### Exercise instructions
The answer is the set of lines that include "prends", copied from the data below.

### Provided material
▼▼▼
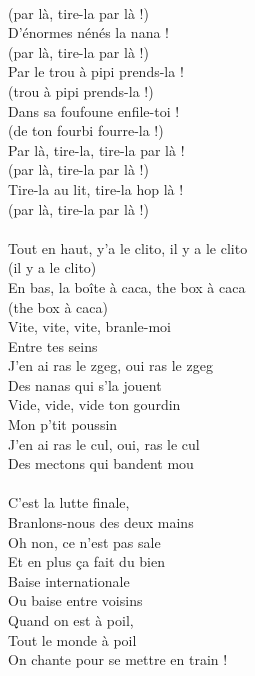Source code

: \\(par là, tire-la par là !)
\\D'énormes nénés la nana !
\\(par là, tire-la par là !)
\\Par le trou à pipi prends-la !
\\(trou à pipi prends-la !)
\\Dans sa foufoune enfile-toi !
\\(de ton fourbi fourre-la !)
\\Par là, tire-la, tire-la par là !
\\(par là, tire-la par là !)
\\Tire-la au lit, tire-la hop là !
\\(par là, tire-la par là !)
\\\\Tout en haut, y'a le clito, il y a le clito
\\(il y a le clito)
\\En bas, la boîte à caca, the box à caca
\\(the box à caca)
\\Vite, vite, vite, branle-moi
\\Entre tes seins
\\J'en ai ras le zgeg, oui ras le zgeg
\\Des nanas qui s'la jouent
\\Vide, vide, vide ton gourdin
\\Mon p'tit poussin
\\J'en ai ras le cul, oui, ras le cul
\\Des mectons qui bandent mou
\\\\C'est la lutte finale,
\\Branlons-nous des deux mains
\\Oh non, ce n'est pas sale
\\Et en plus ça fait du bien
\\Baise internationale
\\Ou baise entre voisins
\\Quand on est à poil,
\\Tout le monde à poil
\\On chante pour se mettre en train !

\breakpage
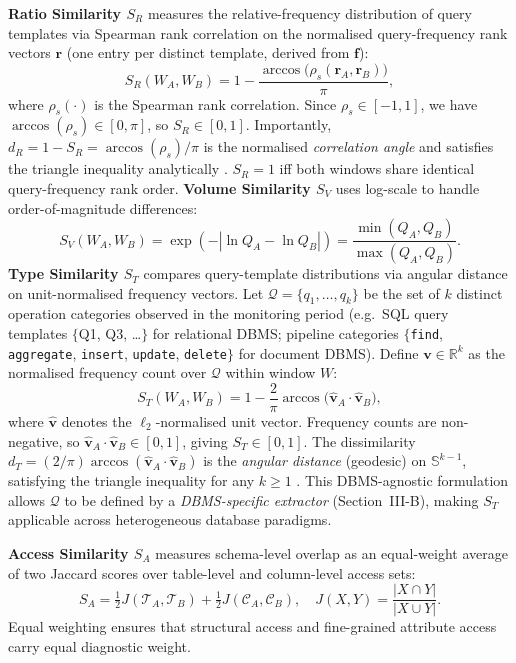 \documentclass[10pt,twocolumn,a4paper]{article}
\newcommand{\SR}{S_{R}}
\newcommand{\SV}{S_{V}}
\newcommand{\ST}{S_{T}}
\newcommand{\SA}{S_{A}}
\begin{document}
\textbf{Ratio Similarity $\SR$} measures the relative-frequency
distribution of query templates via Spearman rank correlation on the
normalised query-frequency rank vectors $\mathbf{r}$ (one entry per
distinct template, derived from $\mathbf{f}$):
\begin{equation}
  \SR(W_A,W_B) = 1 - \frac{\arccos\!\bigl(\rho_s(\mathbf{r}_A,\mathbf{r}_B)\bigr)}{\pi},
\end{equation}
where $\rho_s(\cdot)$ is the Spearman rank correlation.
Since $\rho_s\!\in\![-1,1]$, we have $\arccos(\rho_s)\!\in\![0,\pi]$,
so $\SR\!\in\![0,1]$. Importantly, $d_R\!=\!1\!-\!\SR\!=\!\arccos(\rho_s)/\pi$
is the normalised \emph{correlation angle} and satisfies the triangle
inequality analytically \cite{Deza2009Distances}.
$\SR\!=\!1$ iff both windows share identical query-frequency rank order.
\textbf{Volume Similarity $\SV$} uses log-scale to handle
order-of-magnitude differences:
\begin{equation}
  \SV(W_A,W_B) = \exp(-|\ln Q_A - \ln Q_B|) = \frac{\min(Q_A,Q_B)}{\max(Q_A,Q_B)}.
\end{equation}
\textbf{Type Similarity $\ST$} compares query-template distributions via
angular distance on unit-normalised frequency vectors.
Let $\mathcal{Q}\!=\!\{q_1,\ldots,q_k\}$ be the set of $k$ distinct
operation categories observed in the monitoring period
(e.g.\ SQL query templates $\{$Q1, Q3, \ldots$\}$ for relational DBMS;
pipeline categories $\{$\texttt{find}, \texttt{aggregate},
\texttt{insert}, \texttt{update}, \texttt{delete}$\}$ for document DBMS).
Define $\mathbf{v}\!\in\!\mathbb{R}^k$ as the normalised frequency count
over $\mathcal{Q}$ within window $W$:
\begin{equation}
  \ST(W_A,W_B) = 1 - \frac{2}{\pi}\arccos\!\bigl(\hat{\mathbf{v}}_A\cdot\hat{\mathbf{v}}_B\bigr),
\end{equation}
where $\hat{\mathbf{v}}$ denotes the $\ell_2$-normalised unit vector.
Frequency counts are non-negative, so
$\hat{\mathbf{v}}_A\cdot\hat{\mathbf{v}}_B\!\in\![0,1]$,
giving $\ST\!\in\![0,1]$.
The dissimilarity $d_T\!=\!(2/\pi)\arccos(\hat{\mathbf{v}}_A\cdot\hat{\mathbf{v}}_B)$
is the \emph{angular distance} (geodesic) on $\mathbb{S}^{k-1}$,
satisfying the triangle inequality for any $k\!\geq\!1$
\cite{Deza2009Distances}.
This DBMS-agnostic formulation allows $\mathcal{Q}$ to be defined
by a \emph{DBMS-specific extractor} (Section~III-B), making $\ST$
applicable across heterogeneous database paradigms.

\textbf{Access Similarity $\SA$} measures schema-level overlap as an
equal-weight average of two Jaccard scores over table-level and
column-level access sets:
\begin{equation}
  \SA = \tfrac{1}{2}J(\mathcal{T}_A,\mathcal{T}_B)
       + \tfrac{1}{2}J(\mathcal{C}_A,\mathcal{C}_B),\quad
  J(X,Y)=\frac{|X\cap Y|}{|X\cup Y|}.
\end{equation}
Equal weighting ensures that structural access and fine-grained attribute
access carry equal diagnostic weight.
\end{document}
▲▲▲
### Task answer
\\Par le trou à pipi prends-la !
\\(trou à pipi prends-la !)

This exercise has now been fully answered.